▶ _Aim of the exercise_
Search the entries below for "true". Report each line where it occurs.

══ Records

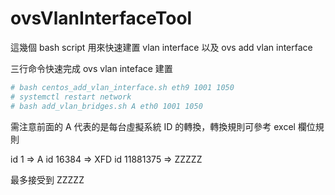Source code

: # ovsVlanInterfaceTool

這幾個 bash script 用來快速建置 vlan interface 以及 ovs add vlan interface


三行命令快速完成 ovs vlan inteface 建置

```bash
# bash centos_add_vlan_interface.sh eth9 1001 1050
# systemctl restart network
# bash add_vlan_bridges.sh A eth0 1001 1050
```

需注意前面的 A 代表的是每台虛擬系統 ID 的轉換，轉換規則可參考 excel 欄位規則

id 1 => A
id 16384 => XFD
id 11881375 => ZZZZZ 

最多接受到 ZZZZZ
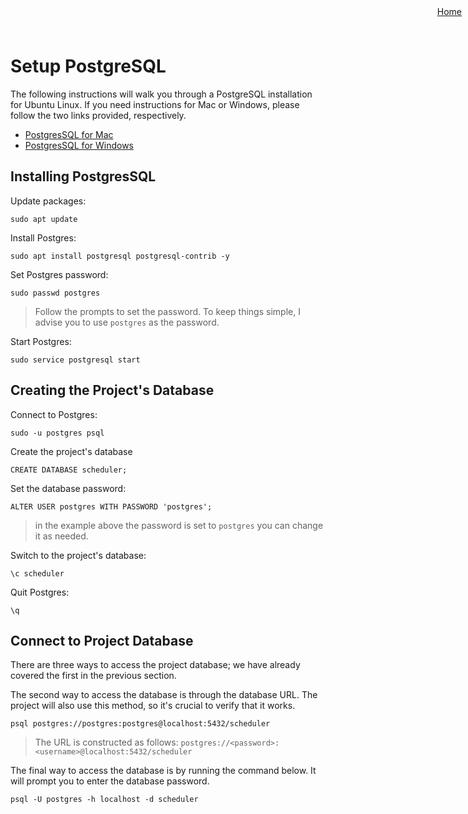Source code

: <div style="position: fixed; top: 10px; right: 10px;">
  <a href="../README.md">Home</a>
</div>

# Setup PostgreSQL
The following instructions will walk you through a PostgreSQL installation for Ubuntu Linux. If you need instructions for Mac or Windows, please follow the two links provided, respectively.

- [PostgresSQL for Mac](https://www.postgresql.org/download/macosx/)
- [PostgresSQL for Windows](https://www.postgresql.org/download/windows/)

## Installing PostgresSQL

Update packages:
```
sudo apt update
```

Install Postgres:
```
sudo apt install postgresql postgresql-contrib -y
```

Set Postgres password:
```
sudo passwd postgres
```
> Follow the prompts to set the password. To keep things simple, I advise you to use `postgres` as the password.

Start Postgres:
```
sudo service postgresql start
```

## Creating the Project's Database

Connect to Postgres:
```
sudo -u postgres psql
```

Create the project's database
```
CREATE DATABASE scheduler;
```

Set the database password:
```
ALTER USER postgres WITH PASSWORD 'postgres';
```
> in the example above the password is set to `postgres` you can change it as needed.

Switch to the project's database:
```
\c scheduler
```

Quit Postgres:
```
\q
```

## Connect to Project Database
There are three ways to access the project database; we have already covered the first in the previous section.

The second way to access the database is through the database URL. The project will also use this method, so it's crucial to verify that it works.
```
psql postgres://postgres:postgres@localhost:5432/scheduler
```
> The URL is constructed as follows: `postgres://<password>:<username>@localhost:5432/scheduler`

The final way to access the database is by running the command below. It will prompt you to enter the database password.
```
psql -U postgres -h localhost -d scheduler
```
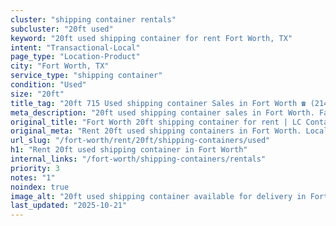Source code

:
 ```yaml
---
cluster: "shipping container rentals"
subcluster: "20ft used"
keyword: "20ft used shipping container for rent Fort Worth, TX"
intent: "Transactional-Local"
page_type: "Location-Product"
city: "Fort Worth, TX"
service_type: "shipping container"
condition: "Used"
size: "20ft"
title_tag: "20ft 715 Used shipping container Sales in Fort Worth ☎ (214) 524-4168 | LC Container"
meta_description: "20ft used shipping container sales in Fort Worth. Fast delivery, competitive pricing. Serving shipping containers area. Quote ID: NFH. Call (214) 524-4168 for your free quote today."
original_title: "Fort Worth 20ft shipping container for rent | LC Container"
original_meta: "Rent 20ft used shipping containers in Fort Worth. Local since 2003. Flexible rental terms. Same-week delivery available. Get your free quote — call (214) 524..."
url_slug: "/fort-worth/rent/20ft/shipping-containers/used"
h1: "Rent 20ft used shipping container in Fort Worth"
internal_links: "/fort-worth/shipping-containers/rentals"
priority: 3
notes: "1"
noindex: true
image_alt: "20ft used shipping container available for delivery in Fort Worth"
last_updated: "2025-10-21"
---
```


<!-- TODO: Add unique city/inventory copy, images, and internal links here. -->
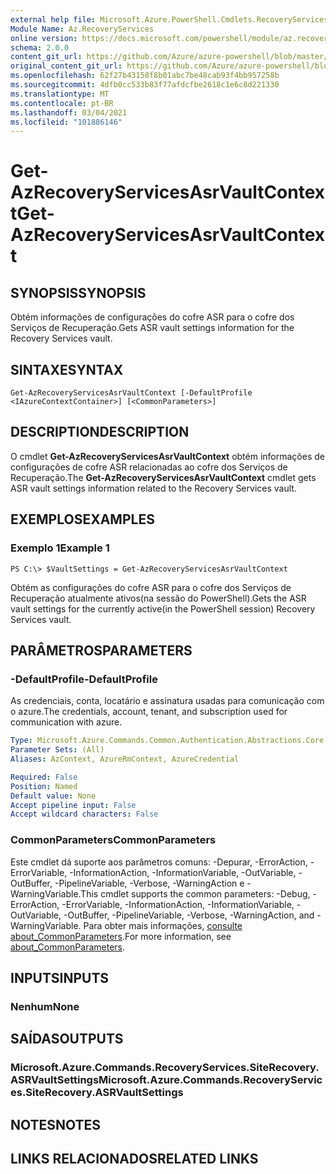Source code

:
 ```yaml
---
external help file: Microsoft.Azure.PowerShell.Cmdlets.RecoveryServices.SiteRecovery.dll-Help.xml
Module Name: Az.RecoveryServices
online version: https://docs.microsoft.com/powershell/module/az.recoveryservices/get-azrecoveryservicesasrvaultcontext
schema: 2.0.0
content_git_url: https://github.com/Azure/azure-powershell/blob/master/src/RecoveryServices/RecoveryServices/help/Get-AzRecoveryServicesAsrVaultContext.md
original_content_git_url: https://github.com/Azure/azure-powershell/blob/master/src/RecoveryServices/RecoveryServices/help/Get-AzRecoveryServicesAsrVaultContext.md
ms.openlocfilehash: 62f27b43158f8b01abc7be48cab93f4bb957258b
ms.sourcegitcommit: 4dfb0cc533b83f77afdcfbe2618c1e6c8d221330
ms.translationtype: MT
ms.contentlocale: pt-BR
ms.lasthandoff: 03/04/2021
ms.locfileid: "101886146"
---
```

# <span data-ttu-id="54b71-101">Get-AzRecoveryServicesAsrVaultContext</span><span class="sxs-lookup"><span data-stu-id="54b71-101">Get-AzRecoveryServicesAsrVaultContext</span></span>

## <span data-ttu-id="54b71-102">SYNOPSIS</span><span class="sxs-lookup"><span data-stu-id="54b71-102">SYNOPSIS</span></span>
<span data-ttu-id="54b71-103">Obtém informações de configurações do cofre ASR para o cofre dos Serviços de Recuperação.</span><span class="sxs-lookup"><span data-stu-id="54b71-103">Gets ASR vault settings information for the Recovery Services vault.</span></span>

## <span data-ttu-id="54b71-104">SINTAXE</span><span class="sxs-lookup"><span data-stu-id="54b71-104">SYNTAX</span></span>

```
Get-AzRecoveryServicesAsrVaultContext [-DefaultProfile <IAzureContextContainer>] [<CommonParameters>]
```

## <span data-ttu-id="54b71-105">DESCRIPTION</span><span class="sxs-lookup"><span data-stu-id="54b71-105">DESCRIPTION</span></span>
<span data-ttu-id="54b71-106">O cmdlet **Get-AzRecoveryServicesAsrVaultContext** obtém informações de configurações de cofre ASR relacionadas ao cofre dos Serviços de Recuperação.</span><span class="sxs-lookup"><span data-stu-id="54b71-106">The **Get-AzRecoveryServicesAsrVaultContext** cmdlet gets ASR vault settings information related to the Recovery Services vault.</span></span>

## <span data-ttu-id="54b71-107">EXEMPLOS</span><span class="sxs-lookup"><span data-stu-id="54b71-107">EXAMPLES</span></span>

### <span data-ttu-id="54b71-108">Exemplo 1</span><span class="sxs-lookup"><span data-stu-id="54b71-108">Example 1</span></span>
```
PS C:\> $VaultSettings = Get-AzRecoveryServicesAsrVaultContext
```

<span data-ttu-id="54b71-109">Obtém as configurações do cofre ASR para o cofre dos Serviços de Recuperação atualmente ativos(na sessão do PowerShell).</span><span class="sxs-lookup"><span data-stu-id="54b71-109">Gets the ASR vault settings for the currently active(in the PowerShell session) Recovery Services vault.</span></span>

## <span data-ttu-id="54b71-110">PARÂMETROS</span><span class="sxs-lookup"><span data-stu-id="54b71-110">PARAMETERS</span></span>

### <span data-ttu-id="54b71-111">-DefaultProfile</span><span class="sxs-lookup"><span data-stu-id="54b71-111">-DefaultProfile</span></span>
<span data-ttu-id="54b71-112">As credenciais, conta, locatário e assinatura usadas para comunicação com o azure.</span><span class="sxs-lookup"><span data-stu-id="54b71-112">The credentials, account, tenant, and subscription used for communication with azure.</span></span>

```yaml
Type: Microsoft.Azure.Commands.Common.Authentication.Abstractions.Core.IAzureContextContainer
Parameter Sets: (All)
Aliases: AzContext, AzureRmContext, AzureCredential

Required: False
Position: Named
Default value: None
Accept pipeline input: False
Accept wildcard characters: False
```

### <span data-ttu-id="54b71-113">CommonParameters</span><span class="sxs-lookup"><span data-stu-id="54b71-113">CommonParameters</span></span>
<span data-ttu-id="54b71-114">Este cmdlet dá suporte aos parâmetros comuns: -Depurar, -ErrorAction, -ErrorVariable, -InformationAction, -InformationVariable, -OutVariable, -OutBuffer, -PipelineVariable, -Verbose, -WarningAction e -WarningVariable.</span><span class="sxs-lookup"><span data-stu-id="54b71-114">This cmdlet supports the common parameters: -Debug, -ErrorAction, -ErrorVariable, -InformationAction, -InformationVariable, -OutVariable, -OutBuffer, -PipelineVariable, -Verbose, -WarningAction, and -WarningVariable.</span></span> <span data-ttu-id="54b71-115">Para obter mais informações, [consulte about_CommonParameters](http://go.microsoft.com/fwlink/?LinkID=113216).</span><span class="sxs-lookup"><span data-stu-id="54b71-115">For more information, see [about_CommonParameters](http://go.microsoft.com/fwlink/?LinkID=113216).</span></span>

## <span data-ttu-id="54b71-116">INPUTS</span><span class="sxs-lookup"><span data-stu-id="54b71-116">INPUTS</span></span>

### <span data-ttu-id="54b71-117">Nenhum</span><span class="sxs-lookup"><span data-stu-id="54b71-117">None</span></span>

## <span data-ttu-id="54b71-118">SAÍDAS</span><span class="sxs-lookup"><span data-stu-id="54b71-118">OUTPUTS</span></span>

### <span data-ttu-id="54b71-119">Microsoft.Azure.Commands.RecoveryServices.SiteRecovery.ASRVaultSettings</span><span class="sxs-lookup"><span data-stu-id="54b71-119">Microsoft.Azure.Commands.RecoveryServices.SiteRecovery.ASRVaultSettings</span></span>

## <span data-ttu-id="54b71-120">NOTES</span><span class="sxs-lookup"><span data-stu-id="54b71-120">NOTES</span></span>

## <span data-ttu-id="54b71-121">LINKS RELACIONADOS</span><span class="sxs-lookup"><span data-stu-id="54b71-121">RELATED LINKS</span></span>
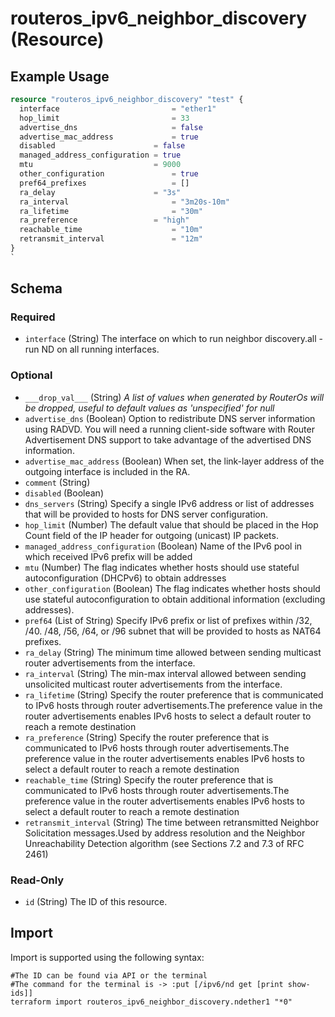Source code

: # routeros_ipv6_neighbor_discovery (Resource)


## Example Usage
```terraform
resource "routeros_ipv6_neighbor_discovery" "test" {
  interface 						= "ether1"
  hop_limit 						= 33
  advertise_dns 					= false
  advertise_mac_address 		    = true
  disabled 						= false
  managed_address_configuration	= true
  mtu 							= 9000
  other_configuration				= true
  pref64_prefixes					= []
  ra_delay						= "3s"
  ra_interval						= "3m20s-10m"
  ra_lifetime						= "30m"
  ra_preference					= "high"
  reachable_time					= "10m"
  retransmit_interval				= "12m"
}
`
```

<!-- schema generated by tfplugindocs -->
## Schema

### Required

- `interface` (String) The interface on which to run neighbor discovery.all - run ND on all running interfaces.

### Optional

- `___drop_val___` (String) <em>A list of values when generated by RouterOs will be dropped, useful to default values as 'unspecified' for null</em>
- `advertise_dns` (Boolean) Option to redistribute DNS server information using RADVD. You will need a running client-side software with Router Advertisement DNS support to take advantage of the advertised DNS information.
- `advertise_mac_address` (Boolean) When set, the link-layer address of the outgoing interface is included in the RA.
- `comment` (String)
- `disabled` (Boolean)
- `dns_servers` (String) Specify a single IPv6 address or list of addresses that will be provided to hosts for DNS server configuration.
- `hop_limit` (Number) The default value that should be placed in the Hop Count field of the IP header for outgoing (unicast) IP packets.
- `managed_address_configuration` (Boolean) Name of the IPv6 pool in which received IPv6 prefix will be added
- `mtu` (Number) The flag indicates whether hosts should use stateful autoconfiguration (DHCPv6) to obtain addresses
- `other_configuration` (Boolean) The flag indicates whether hosts should use stateful autoconfiguration to obtain additional information (excluding addresses).
- `pref64` (List of String) Specify IPv6 prefix or list of prefixes within /32, /40. /48, /56, /64, or /96 subnet that will be provided to hosts as NAT64 prefixes.
- `ra_delay` (String) The minimum time allowed between sending multicast router advertisements from the interface.
- `ra_interval` (String) The min-max interval allowed between sending unsolicited multicast router advertisements from the interface.
- `ra_lifetime` (String) Specify the router preference that is communicated to IPv6 hosts through router advertisements.The preference value in the router advertisements enables IPv6 hosts to select a default router to reach a remote destination
- `ra_preference` (String) Specify the router preference that is communicated to IPv6 hosts through router advertisements.The preference value in the router advertisements enables IPv6 hosts to select a default router to reach a remote destination
- `reachable_time` (String) Specify the router preference that is communicated to IPv6 hosts through router advertisements.The preference value in the router advertisements enables IPv6 hosts to select a default router to reach a remote destination
- `retransmit_interval` (String) The time between retransmitted Neighbor Solicitation messages.Used by address resolution and the Neighbor Unreachability Detection algorithm (see Sections 7.2 and 7.3 of RFC 2461)

### Read-Only

- `id` (String) The ID of this resource.

## Import
Import is supported using the following syntax:
```shell
#The ID can be found via API or the terminal
#The command for the terminal is -> :put [/ipv6/nd get [print show-ids]]
terraform import routeros_ipv6_neighbor_discovery.ndether1 "*0"
```
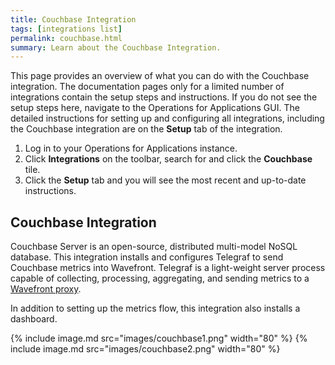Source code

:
 ```yaml
---
title: Couchbase Integration
tags: [integrations list]
permalink: couchbase.html
summary: Learn about the Couchbase Integration.
---
```


This page provides an overview of what you can do with the Couchbase integration. The documentation pages only for a limited number of integrations contain the setup steps and instructions. If you do not see the setup steps here, navigate to the Operations for Applications GUI. The detailed instructions for setting up and configuring all integrations, including the Couchbase integration are on the **Setup** tab of the integration.

1. Log in to your Operations for Applications instance. 
2. Click **Integrations** on the toolbar, search for and click the **Couchbase** tile. 
3. Click the **Setup** tab and you will see the most recent and up-to-date instructions.

## Couchbase Integration

Couchbase Server is an open-source, distributed  multi-model NoSQL database. This integration installs and configures Telegraf to send Couchbase metrics into Wavefront. Telegraf is a light-weight server process capable of collecting, processing, aggregating, and sending metrics to a [Wavefront proxy](https://docs.wavefront.com/proxies.html).

In addition to setting up the metrics flow, this integration also installs a dashboard.

{% include image.md src="images/couchbase1.png" width="80" %}
{% include image.md src="images/couchbase2.png" width="80" %}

════

▶ _Solution to this task_
noindex: true
  advertise_mac_address 		    = true
  managed_address_configuration	= true
  other_configuration				= true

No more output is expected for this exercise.